Reflecting on the contours and im/possibilities of poetry, Stewart reveals the vulnerability needed to create new images and symbols. Her poetry will startle your senses and disrupt your sense of self. Stewart’s work captures “the smell of ginger root, roasting garlic, crushed cardamom, the taste of nutmeg, the trouble with memory, a writer’s unreliability, the lie of the lake.” This much-awaited collection traces the path of “one voice stretching to another. You will be charmed by The Shape of a Throat’s tenderness and power.
About the author
Sheila Stewart’s first collection of poetry, A Hat to Stop a Train, was published by Wolsak and Wynn in 2003. She also co-edited The Art of Poetic Inquiry (Backalong Books, 2012). Her work has been recognized by numerous literary awards including the GritLit Poetry Competition, Scarborough Arts Council, Pottersfield Portfolio Short Poem Competition, Dan Sullivan Memorial Prize, and the Ray Burrell Award for Poetry. She has been widely published in such journals as The Malahat Review, The Antigonish Review, Grain, Descant, and The New Quarterly.
Stewart grew up in Stratford, Waterloo, and Montreal, taught in Libya and Swaziland, and worked in community-based adult literacy in Parkdale. She lives in Toronto, where she is completing a poetic PhD at the Ontario Institute for Studies in Education of the University of Toronto. She lives with her partner and two daughters near High Park, where she walks her dog.

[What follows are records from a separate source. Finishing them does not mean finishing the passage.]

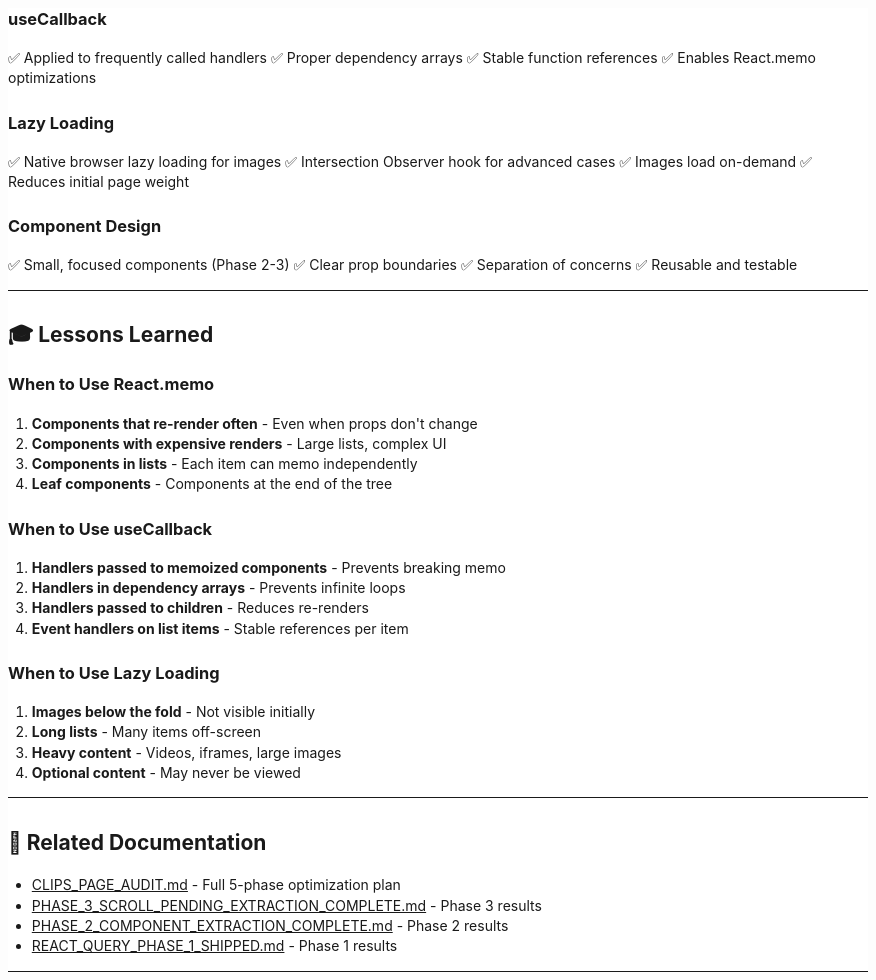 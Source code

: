 ### useCallback
✅ Applied to frequently called handlers
✅ Proper dependency arrays
✅ Stable function references
✅ Enables React.memo optimizations

### Lazy Loading
✅ Native browser lazy loading for images
✅ Intersection Observer hook for advanced cases
✅ Images load on-demand
✅ Reduces initial page weight

### Component Design
✅ Small, focused components (Phase 2-3)
✅ Clear prop boundaries
✅ Separation of concerns
✅ Reusable and testable

---

## 🎓 Lessons Learned

### When to Use React.memo
1. **Components that re-render often** - Even when props don't change
2. **Components with expensive renders** - Large lists, complex UI
3. **Components in lists** - Each item can memo independently
4. **Leaf components** - Components at the end of the tree

### When to Use useCallback
1. **Handlers passed to memoized components** - Prevents breaking memo
2. **Handlers in dependency arrays** - Prevents infinite loops
3. **Handlers passed to children** - Reduces re-renders
4. **Event handlers on list items** - Stable references per item

### When to Use Lazy Loading
1. **Images below the fold** - Not visible initially
2. **Long lists** - Many items off-screen
3. **Heavy content** - Videos, iframes, large images
4. **Optional content** - May never be viewed

---

## 📖 Related Documentation

- [CLIPS_PAGE_AUDIT.md](CLIPS_PAGE_AUDIT.md) - Full 5-phase optimization plan
- [PHASE_3_SCROLL_PENDING_EXTRACTION_COMPLETE.md](PHASE_3_SCROLL_PENDING_EXTRACTION_COMPLETE.md) - Phase 3 results
- [PHASE_2_COMPONENT_EXTRACTION_COMPLETE.md](PHASE_2_COMPONENT_EXTRACTION_COMPLETE.md) - Phase 2 results
- [REACT_QUERY_PHASE_1_SHIPPED.md](REACT_QUERY_PHASE_1_SHIPPED.md) - Phase 1 results

---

Excerpt: Shape of a Throat, The (by (author) Sheila Stewart)
In the beginning
word leapt from body and never returned. Body said, you’re mine. Word said, I’m free. Page waited patiently, knew word would want to lie down in time, would fall in love with crisp white sheets, with making a mark. Edge along the page, and lie still.
boiling water poured the bottom fell right out
I can’t be filled experience falls through me
I leave this world the bottom drops
a teacup that can’t hold tea throw it out
says a voice
fling into the garden a broken pot tipped trapped in soil’s cloying squelch shoots and roots growing through the shards
in the garden of buried teacups bones a cat’s skeleton the sharp tiny teeth of a rabbit
what is metaphor the shape of a throat
Casting, conjuration, words wanting air, mouth round. Paper fraudulent.
Late slips, bad news, bad cheque. Some nouns are kisses, wanting
all of you. What the tongue can do, lips pursed and puckered. Words
like willows. Verbs won’t make it better. All we have uttered, will utter. Announce.